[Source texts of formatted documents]

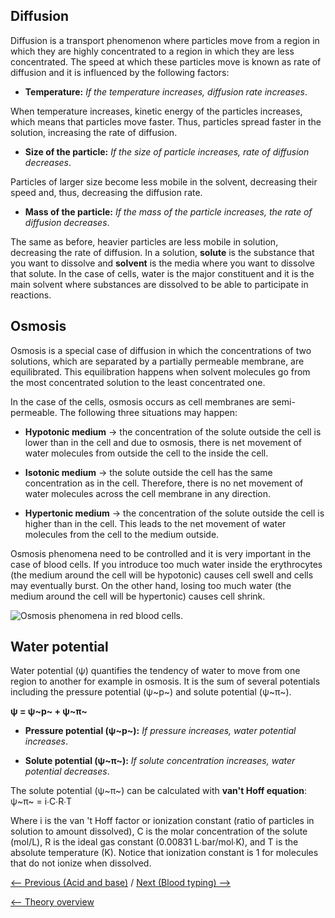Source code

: Diffusion
---------

Diffusion is a transport phenomenon where particles move from a region
in which they are highly concentrated to a region in which they are less
concentrated. The speed at which these particles move is known as rate
of diffusion and it is influenced by the following factors:

-   **Temperature:** *If the temperature increases, diffusion rate
    increases*.

When temperature increases, kinetic energy of the particles increases,
which means that particles move faster. Thus, particles spread faster in
the solution, increasing the rate of diffusion.

-   **Size of the particle:** *If the size of particle increases, rate
    of diffusion decreases*.

Particles of larger size become less mobile in the solvent, decreasing
their speed and, thus, decreasing the diffusion rate.

-   **Mass of the particle:** *If the mass of the particle increases,
    the rate of diffusion decreases*.

The same as before, heavier particles are less mobile in solution,
decreasing the rate of diffusion. In a solution, **solute** is the
substance that you want to dissolve and **solvent** is the media where
you want to dissolve that solute. In the case of cells, water is the
major constituent and it is the main solvent where substances are
dissolved to be able to participate in reactions.

Osmosis
-------

Osmosis is a special case of diffusion in which the concentrations of
two solutions, which are separated by a partially permeable membrane,
are equilibrated. This equilibration happens when solvent molecules go
from the most concentrated solution to the least concentrated one.

In the case of the cells, osmosis occurs as cell membranes are
semi-permeable. The following three situations may happen:

-   **Hypotonic medium** -\> the concentration of the solute outside the
    cell is lower than in the cell and due to osmosis, there is net
    movement of water molecules from outside the cell to the inside the
    cell.

-   **Isotonic medium** -\> the solute outside the cell has the same
    concentration as in the cell. Therefore, there is no net movement of
    water molecules across the cell membrane in any direction.

-   **Hypertonic medium** -\> the concentration of the solute outside
    the cell is higher than in the cell. This leads to the net movement
    of water molecules from the cell to the medium outside.

Osmosis phenomena need to be controlled and it is very important in the
case of blood cells. If you introduce too much water inside the
erythrocytes (the medium around the cell will be hypotonic) causes cell
swell and cells may eventually burst. On the other hand, losing too much
water (the medium around the cell will be hypertonic) causes cell
shrink.

![Osmosis phenomena in red blood
cells.](/wiki/Osmotic_pressure_on_blood_cells_diagram.png "Osmosis phenomena in red blood cells.")

Water potential
---------------

Water potential (ψ) quantifies the tendency of water to move from one
region to another for example in osmosis. It is the sum of several
potentials including the pressure potential (ψ~p~) and solute potential
(ψ~π~).

**ψ = ψ~p~ + ψ~π~**

-   **Pressure potential (ψ~p~):** *If pressure increases, water
    potential increases*.

-   **Solute potential (ψ~π~):** *If solute concentration increases,
    water potential decreases*.

The solute potential (ψ~π~) can be calculated with **van't Hoff
equation**: ψ~π~ = i∙C∙R∙T

Where i is the van 't Hoff factor or ionization constant (ratio of
particles in solution to amount dissolved), C is the molar concentration
of the solute (mol/L), R is the ideal gas constant (0.00831
L∙bar/mol∙K), and T is the absolute temperature (K). Notice that
ionization constant is 1 for molecules that do not ionize when
dissolved.

[\<-- Previous (Acid and base)](/wiki/Acid_and_base "wikilink") / [Next (Blood
typing) --\>](/wiki/Blood_typing "wikilink")

[\<-- Theory overview](/wiki/Intro_Lab "wikilink")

:: What is required ::
Output the entries above verbatim, with no picture included.

:: Task answer ::
Source code

: Diffusion
---------

Diffusion is a transport phenomenon where particles move from a region
in which they are highly concentrated to a region in which they are less
concentrated. The speed at which these particles move is known as rate
of diffusion and it is influenced by the following factors:

-   **Temperature:** *If the temperature increases, diffusion rate
    increases*.

When temperature increases, kinetic energy of the particles increases,
which means that particles move faster. Thus, particles spread faster in
the solution, increasing the rate of diffusion.

-   **Size of the particle:** *If the size of particle increases, rate
    of diffusion decreases*.

Particles of larger size become less mobile in the solvent, decreasing
their speed and, thus, decreasing the diffusion rate.

-   **Mass of the particle:** *If the mass of the particle increases,
    the rate of diffusion decreases*.

The same as before, heavier particles are less mobile in solution,
decreasing the rate of diffusion. In a solution, **solute** is the
substance that you want to dissolve and **solvent** is the media where
you want to dissolve that solute. In the case of cells, water is the
major constituent and it is the main solvent where substances are
dissolved to be able to participate in reactions.

Osmosis
-------

Osmosis is a special case of diffusion in which the concentrations of
two solutions, which are separated by a partially permeable membrane,
are equilibrated. This equilibration happens when solvent molecules go
from the most concentrated solution to the least concentrated one.

In the case of the cells, osmosis occurs as cell membranes are
semi-permeable. The following three situations may happen:

-   **Hypotonic medium** -\> the concentration of the solute outside the
    cell is lower than in the cell and due to osmosis, there is net
    movement of water molecules from outside the cell to the inside the
    cell.

-   **Isotonic medium** -\> the solute outside the cell has the same
    concentration as in the cell. Therefore, there is no net movement of
    water molecules across the cell membrane in any direction.

-   **Hypertonic medium** -\> the concentration of the solute outside
    the cell is higher than in the cell. This leads to the net movement
    of water molecules from the cell to the medium outside.

Osmosis phenomena need to be controlled and it is very important in the
case of blood cells. If you introduce too much water inside the
erythrocytes (the medium around the cell will be hypotonic) causes cell
swell and cells may eventually burst. On the other hand, losing too much
water (the medium around the cell will be hypertonic) causes cell
shrink.

![Osmosis phenomena in red blood
cells.](/wiki/Osmotic_pressure_on_blood_cells_diagram.png "Osmosis phenomena in red blood cells.")

Water potential
---------------

Water potential (ψ) quantifies the tendency of water to move from one
region to another for example in osmosis. It is the sum of several
potentials including the pressure potential (ψ~p~) and solute potential
(ψ~π~).

**ψ = ψ~p~ + ψ~π~**

-   **Pressure potential (ψ~p~):** *If pressure increases, water
    potential increases*.

-   **Solute potential (ψ~π~):** *If solute concentration increases,
    water potential decreases*.

The solute potential (ψ~π~) can be calculated with **van't Hoff
equation**: ψ~π~ = i∙C∙R∙T

Where i is the van 't Hoff factor or ionization constant (ratio of
particles in solution to amount dissolved), C is the molar concentration
of the solute (mol/L), R is the ideal gas constant (0.00831
L∙bar/mol∙K), and T is the absolute temperature (K). Notice that
ionization constant is 1 for molecules that do not ionize when
dissolved.

[\<-- Previous (Acid and base)](/wiki/Acid_and_base "wikilink") / [Next (Blood
typing) --\>](/wiki/Blood_typing "wikilink")

[\<-- Theory overview](/wiki/Intro_Lab "wikilink")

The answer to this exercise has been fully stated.